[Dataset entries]
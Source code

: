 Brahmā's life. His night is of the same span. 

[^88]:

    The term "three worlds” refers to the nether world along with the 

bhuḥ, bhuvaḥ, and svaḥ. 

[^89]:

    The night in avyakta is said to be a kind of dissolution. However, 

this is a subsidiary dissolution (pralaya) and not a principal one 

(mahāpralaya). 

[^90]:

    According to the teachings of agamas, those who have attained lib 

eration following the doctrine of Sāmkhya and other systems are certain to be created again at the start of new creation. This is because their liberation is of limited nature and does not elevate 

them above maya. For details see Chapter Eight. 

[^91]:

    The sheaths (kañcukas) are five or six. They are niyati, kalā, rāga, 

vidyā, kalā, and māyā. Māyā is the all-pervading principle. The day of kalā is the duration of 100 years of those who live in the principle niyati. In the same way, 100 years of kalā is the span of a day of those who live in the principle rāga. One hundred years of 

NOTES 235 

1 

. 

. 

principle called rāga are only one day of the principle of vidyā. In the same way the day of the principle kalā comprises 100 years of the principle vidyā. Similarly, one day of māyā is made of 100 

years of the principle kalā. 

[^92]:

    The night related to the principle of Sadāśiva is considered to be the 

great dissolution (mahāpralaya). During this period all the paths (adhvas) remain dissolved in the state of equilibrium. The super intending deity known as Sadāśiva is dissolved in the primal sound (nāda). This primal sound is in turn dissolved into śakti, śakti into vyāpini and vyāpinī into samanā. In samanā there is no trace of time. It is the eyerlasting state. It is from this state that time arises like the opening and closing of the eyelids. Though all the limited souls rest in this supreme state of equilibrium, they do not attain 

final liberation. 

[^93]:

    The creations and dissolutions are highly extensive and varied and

Task description |
A single number is asked for: how many lines in the entries above hold the string "span".

Answer for this exercise |
2